• **Exercise prompt**
The word "talosintelligence": in how many lines of the records does it appear? Reply with the number alone.

• **Provided entries**
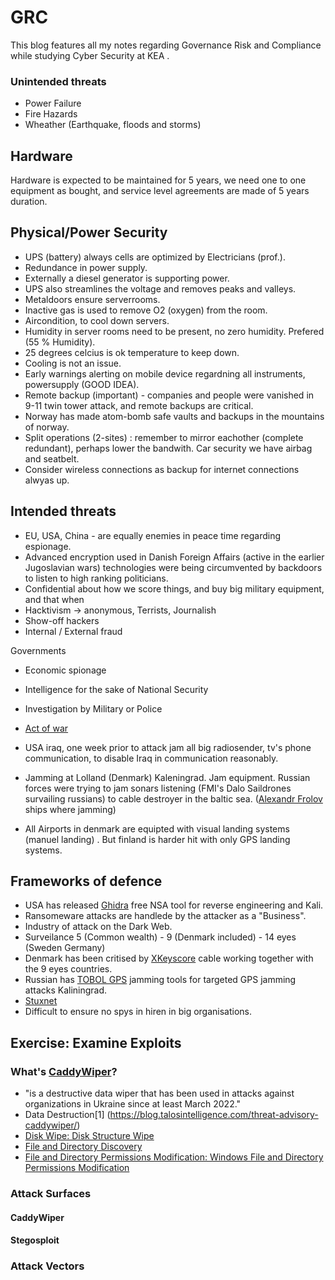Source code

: # GRC
This blog features all my notes regarding Governance Risk and Compliance while studying Cyber Security at KEA .

### Unintended threats

- Power Failure
- Fire Hazards
- Wheather (Earthquake, floods and storms)


## Hardware

Hardware is expected to be maintained for 5 years, we need one to one equipment as bought, and service level agreements are made of 5 years duration.

## Physical/Power Security

- UPS (battery) always cells are optimized by Electricians (prof.).
- Redundance in power supply. 
- Externally a diesel generator is supporting power.
- UPS also streamlines the voltage and removes peaks and valleys. 
- Metaldoors ensure serverrooms.
- Inactive gas is used to remove O2 (oxygen) from the room.
- Aircondition, to cool down servers.
- Humidity in server rooms need to be present, no zero humidity. Prefered (55 % Humidity).
- 25 degrees celcius is ok temperature to keep down.
- Cooling is not an issue.
- Early warnings alerting on mobile device regardning all instruments, powersupply (GOOD IDEA).
- Remote backup (important) - companies and people were vanished in 9-11 twin tower attack, and remote backups are critical.
- Norway has made atom-bomb safe vaults and backups in the mountains of norway.
- Split operations (2-sites) : remember to mirror eachother (complete redundant), perhaps lower the bandwith. Car security we have airbag and seatbelt.
- Consider wireless connections as backup for internet connections alwyas up.


## Intended threats

- EU, USA, China - are equally enemies in peace time regarding espionage.
- Advanced encryption used in Danish Foreign Affairs (active in the earlier Jugoslavian wars) technologies were being circumvented by backdoors to listen to high ranking politicians.
- Confidential about how we score things, and buy big military equipment, and that when
- Hacktivism -> anonymous, Terrists, Journalish
- Show-off hackers
- Internal / External fraud

 Governments
- Economic spionage
- Intelligence for the sake of National Security
- Investigation by Military or Police
- [Act of war](https://en.wikipedia.org/wiki/Casus_belli)

- USA iraq, one week prior to attack jam all big radiosender, tv's phone communication, to disable Iraq in communication reasonably.
- Jamming at Lolland (Denmark) Kaleningrad. Jam equipment. Russian forces were trying to jam sonars listening (FMI's Dalo Saildrones survailing russians) to cable destroyer in the baltic sea. ([Alexandr Frolov](https://www.marinetraffic.com/en/ais/details/ships/shipid:4937128/mmsi:273542930/imo:0/vessel:ALEKSANDR_FROLOV) ships where jamming) 
- All Airports in denmark are equipted with visual landing systems (manuel landing) . But finland is harder hit with only GPS landing systems.


## Frameworks of defence

- USA has released [Ghidra](https://en.wikipedia.org/wiki/Ghidra) free NSA tool for reverse engineering and Kali.
- Ransomeware attacks are handlede by the attacker as a "Business".
- Industry of attack on the Dark Web.
- Surveilance 5 (Common wealth) - 9 (Denmark included) - 14 eyes (Sweden Germany)
- Denmark has been critised by [XKeyscore](https://en.wikipedia.org/wiki/XKeyscore) cable working together with the 9 eyes countries.
- Russian has [TOBOL GPS](https://www.gpsworld.com/russian-electronic-warfare-base-linked-to-gps-jamming-across-baltic-region/) jamming tools for targeted GPS jamming attacks Kaliningrad.
- [Stuxnet](https://en.wikipedia.org/wiki/Stuxnet) 
- Difficult to ensure no spys in hiren in big organisations.


## Exercise: Examine Exploits

### What's [CaddyWiper](https://attack.mitre.org/software/S0693/)?

-  "is a destructive data wiper that has been used in attacks against organizations in Ukraine since at least March 2022."
-  Data Destruction[1] (https://blog.talosintelligence.com/threat-advisory-caddywiper/)
- [ Disk Wipe: Disk Structure Wipe](https://www.welivesecurity.com/2022/03/15/caddywiper-new-wiper-malware-discovered-ukraine/)
-  [File and Directory Discovery](https://www.threatdown.com/blog/double-header-isaacwiper-and-caddywiper/)
-  [File and Directory Permissions Modification: Windows File and Directory Permissions Modification ](https://blog.talosintelligence.com/threat-advisory-caddywiper/)

### Attack Surfaces


#### CaddyWiper

#### Stegosploit




### Attack Vectors


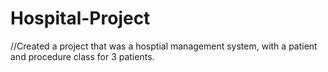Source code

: # Hospital-Project
//Created a project that was a hosptial management system, with a patient and procedure class for 3 patients. 

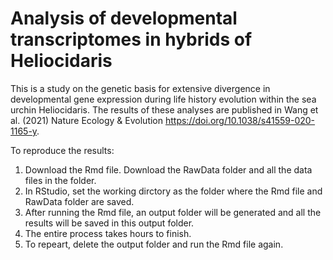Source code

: # Analysis of developmental transcriptomes in hybrids of Heliocidaris
This is a study on the genetic basis for extensive divergence in developmental gene expression during life history evolution within the sea urchin Heliocidaris. The results of these analyses are published in Wang et al. (2021) Nature Ecology & Evolution https://doi.org/10.1038/s41559-020-1165-y.

To reproduce the results:
1. Download the Rmd file. Download the RawData folder and all the data files in the folder.
2. In RStudio, set the working dirctory as the folder where the Rmd file and RawData folder are saved. 
3. After running the Rmd file, an output folder will be generated and all the results will be saved in this output folder.
4. The entire process takes hours to finish. 
5. To repeart, delete the output folder and run the Rmd file again. 
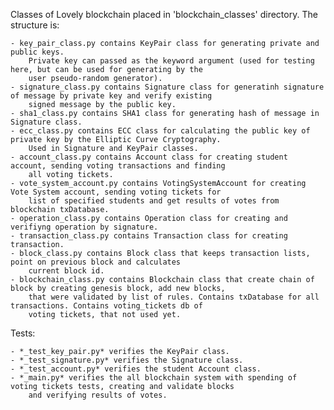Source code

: Classes of Lovely blockchain placed in 'blockchain_classes' directory. The structure is:
    
    - key_pair_class.py contains KeyPair class for generating private and public keys.
        Private key can passed as the keyword argument (used for testing here, but can be used for generating by the
        user pseudo-random generator).
    - signature_class.py contains Signature class for generatinh signature of message by private key and verify existing
        signed message by the public key.
    - sha1_class.py contains SHA1 class for generating hash of message in Signature class.
    - ecc_class.py contains ECC class for calculating the public key of private key by the Elliptic Curve Cryptography.
        Used in Signature and KeyPair classes.
    - account_class.py contains Account class for creating student account, sending voting transactions and finding
        all voting tickets.
    - vote_system_account.py contains VotingSystemAccount for creating Vote System account, sending voting tickets for
        list of specified students and get results of votes from blockchain txDatabase.
    - operation_class.py contains Operation class for creating and verifiyng operation by signature.
    - transaction_class.py contains Transaction class for creating transaction.
    - block_class.py contains Block class that keeps transaction lists, point on previous block and calculates
        current block id.
    - blockchain_class.py contains Blockchain class that create chain of block by creating genesis block, add new blocks,
        that were validated by list of rules. Contains txDatabase for all transactions. Contains voting_tickets db of
        voting tickets, that not used yet.

Tests:

    - *_test_key_pair.py* verifies the KeyPair class.
    - *_test_signature.py* verifies the Signature class.
    - *_test_account.py* verifies the student Account class.
    - *_main.py* verifies the all blockchain system with spending of voting tickets tests, creating and validate blocks
        and verifying results of votes.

• **Task answer**
2